There will be a new framework called FireMonkey. Can you tell us, how FireMonkey works and what’s is job?
FireMonkey is designed from the ground up to be cross-platform. It, by design, isolates all platform specifics into an independent platform layer. While FireMonkey extensively uses components, how it actually renders to the GUI is significantly different from VCL. While VCL uses independent, self-contained components that all render using their own techniques or even wrap existing Windows controls, FireMonkey manages the display of content using compositing. This allows for significantly more flexibility in GUI-design. Animation is built into the framework in order to allow very interactive and advanced user interactions. Like animation, filters and transforms are also built in which allow the who UI of portions thereof to be manipulated. For instance, a small modal popup could be displayed and rather than merely disabling the main UI, you could apply a blurring effect to the UI behind the modal popup giving it more depth of field. This blurring effect is applied while compositing the UI and is independent of any rendering of the components/controls.
Is FireMonkey a replacement for the VCL or an addition?
VCL was first and foremost designed to be a relatively thin wrapper to make Windows programming simpler and more accessible. VCL effectively embraced many Windows programming concepts and made them intrinsic to the framework. This certainly made Windows programming a far more productive and pleasant experience. It also inextricably tied VCL to the Windows platform and all its unique characteristics. We had several goals with FireMonkey. First of all we wanted a framework that allowed for the creation of very rich, interactive, modern UIs. We also wanted a framework that wasn’t hog-tied to a given platform. FireMonkey is not intended as a replacement for VCL; rather it is intended as a whole new way for customers to embrace the emerging market for richer, more interactive desktop applications along with the burgeoning mobile space.

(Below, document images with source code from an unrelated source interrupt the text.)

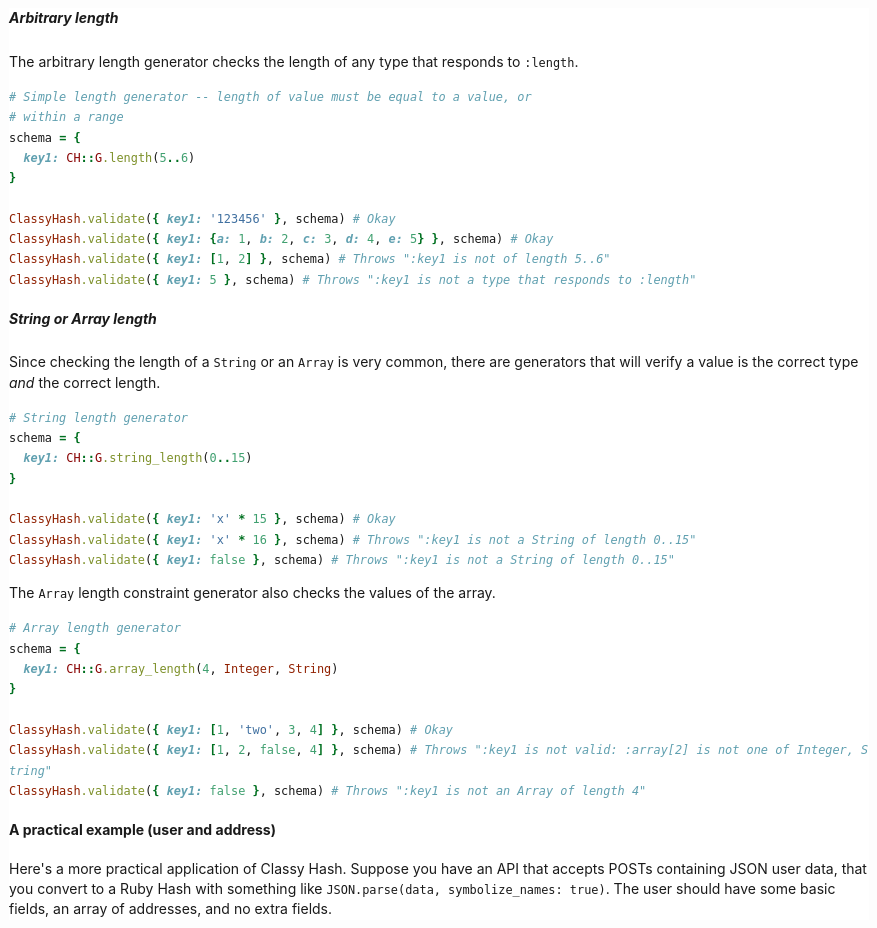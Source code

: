 ##### Arbitrary length

The arbitrary length generator checks the length of any type that responds to
`:length`.

```ruby
# Simple length generator -- length of value must be equal to a value, or
# within a range
schema = {
  key1: CH::G.length(5..6)
}

ClassyHash.validate({ key1: '123456' }, schema) # Okay
ClassyHash.validate({ key1: {a: 1, b: 2, c: 3, d: 4, e: 5} }, schema) # Okay
ClassyHash.validate({ key1: [1, 2] }, schema) # Throws ":key1 is not of length 5..6"
ClassyHash.validate({ key1: 5 }, schema) # Throws ":key1 is not a type that responds to :length"
```

##### String or Array length

Since checking the length of a `String` or an `Array` is very common, there are
generators that will verify a value is the correct type *and* the correct
length.

```ruby
# String length generator
schema = {
  key1: CH::G.string_length(0..15)
}

ClassyHash.validate({ key1: 'x' * 15 }, schema) # Okay
ClassyHash.validate({ key1: 'x' * 16 }, schema) # Throws ":key1 is not a String of length 0..15"
ClassyHash.validate({ key1: false }, schema) # Throws ":key1 is not a String of length 0..15"
```

The `Array` length constraint generator also checks the values of the array.

```ruby
# Array length generator
schema = {
  key1: CH::G.array_length(4, Integer, String)
}

ClassyHash.validate({ key1: [1, 'two', 3, 4] }, schema) # Okay
ClassyHash.validate({ key1: [1, 2, false, 4] }, schema) # Throws ":key1 is not valid: :array[2] is not one of Integer, String"
ClassyHash.validate({ key1: false }, schema) # Throws ":key1 is not an Array of length 4"
```

#### A practical example (user and address)

Here's a more practical application of Classy Hash.  Suppose you have an API
that accepts POSTs containing JSON user data, that you convert to a Ruby
Hash with something like `JSON.parse(data, symbolize_names: true)`.  The user
should have some basic fields, an array of addresses, and no extra fields.
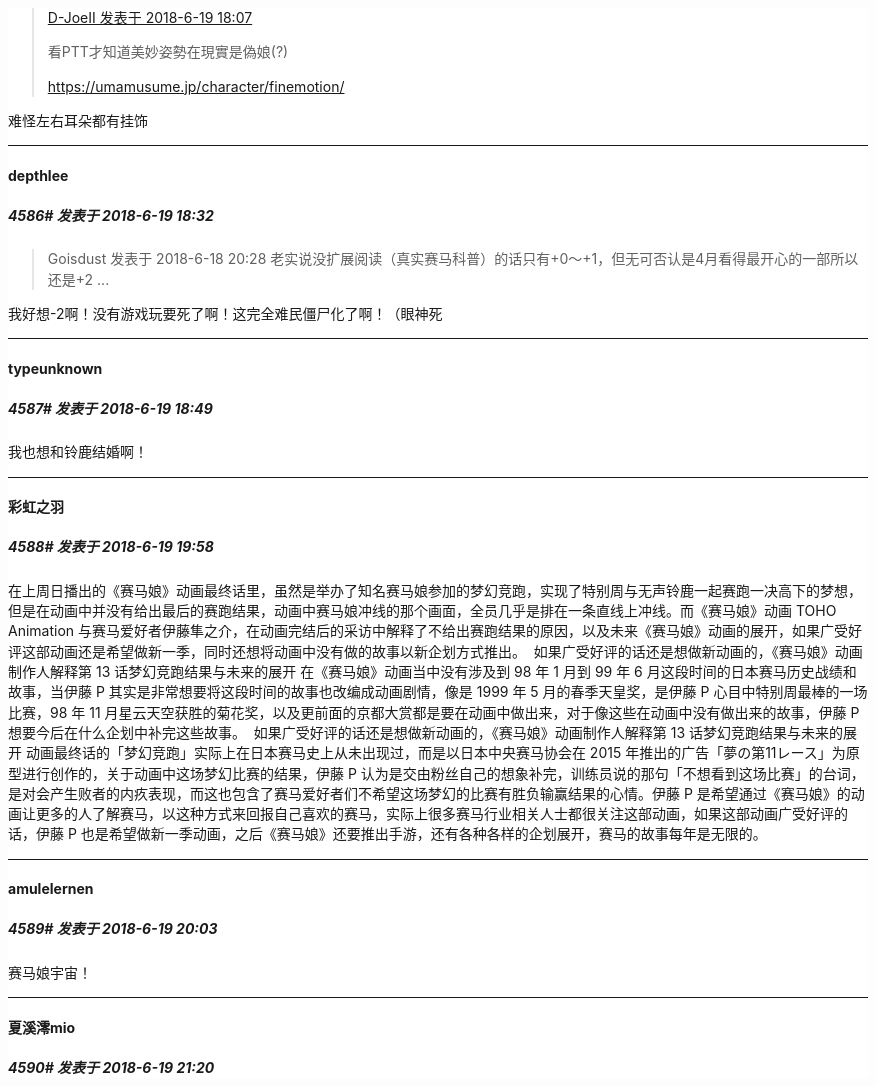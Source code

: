 
<blockquote><a href="httphttps://bbs.saraba1st.com/2b/forum.php?mod=redirect&amp;goto=findpost&amp;pid=40044851&amp;ptid=1590696" target="_blank">D-JoeII 发表于 2018-6-19 18:07</a>

看PTT才知道美妙姿勢在現實是偽娘(?)

https://umamusume.jp/character/finemotion/</blockquote>
难怪左右耳朵都有挂饰


-----

####  depthlee  
##### 4586#       发表于 2018-6-19 18:32


<blockquote>Goisdust 发表于 2018-6-18 20:28
老实说没扩展阅读（真实赛马科普）的话只有+0～+1，但无可否认是4月看得最开心的一部所以还是+2 ...</blockquote>
我好想-2啊！没有游戏玩要死了啊！这完全难民僵尸化了啊！（眼神死


-----

####  typeunknown  
##### 4587#       发表于 2018-6-19 18:49


我也想和铃鹿结婚啊！


-----

####  彩虹之羽  
##### 4588#       发表于 2018-6-19 19:58


在上周日播出的《赛马娘》动画最终话里，虽然是举办了知名赛马娘参加的梦幻竞跑，实现了特别周与无声铃鹿一起赛跑一决高下的梦想，但是在动画中并没有给出最后的赛跑结果，动画中赛马娘冲线的那个画面，全员几乎是排在一条直线上冲线。而《赛马娘》动画 TOHO Animation 与赛马爱好者伊藤隼之介，在动画完结后的采访中解释了不给出赛跑结果的原因，以及未来《赛马娘》动画的展开，如果广受好评这部动画还是希望做新一季，同时还想将动画中没有做的故事以新企划方式推出。  如果广受好评的话还是想做新动画的，《赛马娘》动画制作人解释第 13 话梦幻竞跑结果与未来的展开 在《赛马娘》动画当中没有涉及到 98 年 1 月到 99 年 6 月这段时间的日本赛马历史战绩和故事，当伊藤 P 其实是非常想要将这段时间的故事也改编成动画剧情，像是 1999 年 5 月的春季天皇奖，是伊藤 P 心目中特别周最棒的一场比赛，98 年 11 月星云天空获胜的菊花奖，以及更前面的京都大赏都是要在动画中做出来，对于像这些在动画中没有做出来的故事，伊藤 P 想要今后在什么企划中补完这些故事。  如果广受好评的话还是想做新动画的，《赛马娘》动画制作人解释第 13 话梦幻竞跑结果与未来的展开 动画最终话的「梦幻竞跑」实际上在日本赛马史上从未出现过，而是以日本中央赛马协会在 2015 年推出的广告「夢の第11レース」为原型进行创作的，关于动画中这场梦幻比赛的结果，伊藤 P 认为是交由粉丝自己的想象补完，训练员说的那句「不想看到这场比赛」的台词，是对会产生败者的内疚表现，而这也包含了赛马爱好者们不希望这场梦幻的比赛有胜负输赢结果的心情。伊藤 P 是希望通过《赛马娘》的动画让更多的人了解赛马，以这种方式来回报自己喜欢的赛马，实际上很多赛马行业相关人士都很关注这部动画，如果这部动画广受好评的话，伊藤 P 也是希望做新一季动画，之后《赛马娘》还要推出手游，还有各种各样的企划展开，赛马的故事每年是无限的。


-----

####  amulelernen  
##### 4589#       发表于 2018-6-19 20:03


赛马娘宇宙！


-----

####  夏溪澪mio  
##### 4590#       发表于 2018-6-19 21:20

If I want to run an existing Delphi application under Mac OS X. Do I have to convert it to FireMonkey first? Will there be a converter?
VCL and FireMonkey share common RTL and database components such as dbXpress and DataSnap. While you will not be able to simply recompile your VCL based application for Mac OSX, you will be able to take all your code which exclusively uses the RTL and DB components. As for converters, I know that at the time of this writing there are several third-parties offering VCL->FireMonkey converter products.
What are your future plans for FireMonkey?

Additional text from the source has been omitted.